> _WHAT IS EXPECTED_:
Go through the records below and copy out every line holding "testing".

──────────

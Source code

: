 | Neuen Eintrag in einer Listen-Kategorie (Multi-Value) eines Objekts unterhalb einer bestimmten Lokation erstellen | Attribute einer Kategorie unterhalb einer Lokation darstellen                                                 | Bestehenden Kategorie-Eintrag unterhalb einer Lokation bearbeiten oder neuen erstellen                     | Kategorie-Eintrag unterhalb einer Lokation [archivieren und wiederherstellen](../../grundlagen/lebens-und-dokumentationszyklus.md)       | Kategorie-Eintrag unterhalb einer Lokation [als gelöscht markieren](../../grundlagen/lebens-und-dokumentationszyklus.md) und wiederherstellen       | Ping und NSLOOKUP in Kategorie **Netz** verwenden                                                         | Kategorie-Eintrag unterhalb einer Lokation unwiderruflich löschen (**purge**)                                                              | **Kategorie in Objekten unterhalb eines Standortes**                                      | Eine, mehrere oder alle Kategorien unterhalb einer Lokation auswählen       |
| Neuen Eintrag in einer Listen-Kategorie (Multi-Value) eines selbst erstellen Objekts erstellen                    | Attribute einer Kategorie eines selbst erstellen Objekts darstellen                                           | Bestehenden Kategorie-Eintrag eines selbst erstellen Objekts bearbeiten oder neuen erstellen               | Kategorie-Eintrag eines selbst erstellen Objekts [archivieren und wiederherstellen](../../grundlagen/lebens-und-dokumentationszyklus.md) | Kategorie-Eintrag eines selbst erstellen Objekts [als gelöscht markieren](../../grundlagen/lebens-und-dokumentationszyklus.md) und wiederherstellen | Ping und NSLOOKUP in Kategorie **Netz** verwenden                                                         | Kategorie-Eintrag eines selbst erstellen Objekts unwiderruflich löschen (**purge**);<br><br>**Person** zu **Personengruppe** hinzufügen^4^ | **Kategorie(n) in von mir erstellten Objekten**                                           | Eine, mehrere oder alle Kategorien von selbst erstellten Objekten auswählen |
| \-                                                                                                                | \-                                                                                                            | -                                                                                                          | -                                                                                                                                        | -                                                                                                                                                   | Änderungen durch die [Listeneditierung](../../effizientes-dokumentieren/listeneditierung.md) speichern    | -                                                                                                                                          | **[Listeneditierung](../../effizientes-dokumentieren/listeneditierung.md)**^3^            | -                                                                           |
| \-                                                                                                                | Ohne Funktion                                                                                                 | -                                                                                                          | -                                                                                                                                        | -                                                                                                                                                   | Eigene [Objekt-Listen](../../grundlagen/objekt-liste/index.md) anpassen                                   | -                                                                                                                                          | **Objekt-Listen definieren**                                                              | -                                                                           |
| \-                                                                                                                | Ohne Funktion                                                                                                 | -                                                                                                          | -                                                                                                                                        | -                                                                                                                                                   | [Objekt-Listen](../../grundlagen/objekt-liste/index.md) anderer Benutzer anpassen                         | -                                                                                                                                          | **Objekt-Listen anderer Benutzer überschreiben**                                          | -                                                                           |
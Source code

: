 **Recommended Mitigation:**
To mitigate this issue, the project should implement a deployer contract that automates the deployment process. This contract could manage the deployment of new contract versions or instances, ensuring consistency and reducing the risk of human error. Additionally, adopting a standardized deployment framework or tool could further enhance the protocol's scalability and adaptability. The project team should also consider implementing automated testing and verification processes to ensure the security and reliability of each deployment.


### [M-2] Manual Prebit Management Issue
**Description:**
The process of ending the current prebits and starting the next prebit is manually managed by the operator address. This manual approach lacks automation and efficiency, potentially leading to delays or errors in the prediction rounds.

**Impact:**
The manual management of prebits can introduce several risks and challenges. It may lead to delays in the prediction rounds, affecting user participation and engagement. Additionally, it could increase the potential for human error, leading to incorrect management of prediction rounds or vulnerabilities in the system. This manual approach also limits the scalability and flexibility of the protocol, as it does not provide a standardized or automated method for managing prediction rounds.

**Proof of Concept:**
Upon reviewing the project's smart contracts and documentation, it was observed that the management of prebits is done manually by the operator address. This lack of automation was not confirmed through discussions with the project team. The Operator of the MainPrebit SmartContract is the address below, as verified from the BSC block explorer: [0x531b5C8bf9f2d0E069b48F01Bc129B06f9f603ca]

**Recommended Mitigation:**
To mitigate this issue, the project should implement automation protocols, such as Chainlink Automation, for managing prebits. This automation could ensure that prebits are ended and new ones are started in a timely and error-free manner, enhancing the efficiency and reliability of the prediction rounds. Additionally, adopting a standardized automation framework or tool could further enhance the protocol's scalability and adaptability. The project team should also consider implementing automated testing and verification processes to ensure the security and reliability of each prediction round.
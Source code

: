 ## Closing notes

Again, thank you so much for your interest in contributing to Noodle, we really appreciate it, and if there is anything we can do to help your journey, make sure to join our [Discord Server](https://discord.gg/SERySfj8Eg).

──────────

> _EXERCISE ANSWER_:
To mitigate this issue, the project should implement a deployer contract that automates the deployment process. This contract could manage the deployment of new contract versions or instances, ensuring consistency and reducing the risk of human error. Additionally, adopting a standardized deployment framework or tool could further enhance the protocol's scalability and adaptability. The project team should also consider implementing automated testing and verification processes to ensure the security and reliability of each deployment.
To mitigate this issue, the project should implement automation protocols, such as Chainlink Automation, for managing prebits. This automation could ensure that prebits are ended and new ones are started in a timely and error-free manner, enhancing the efficiency and reliability of the prediction rounds. Additionally, adopting a standardized automation framework or tool could further enhance the protocol's scalability and adaptability. The project team should also consider implementing automated testing and verification processes to ensure the security and reliability of each prediction round.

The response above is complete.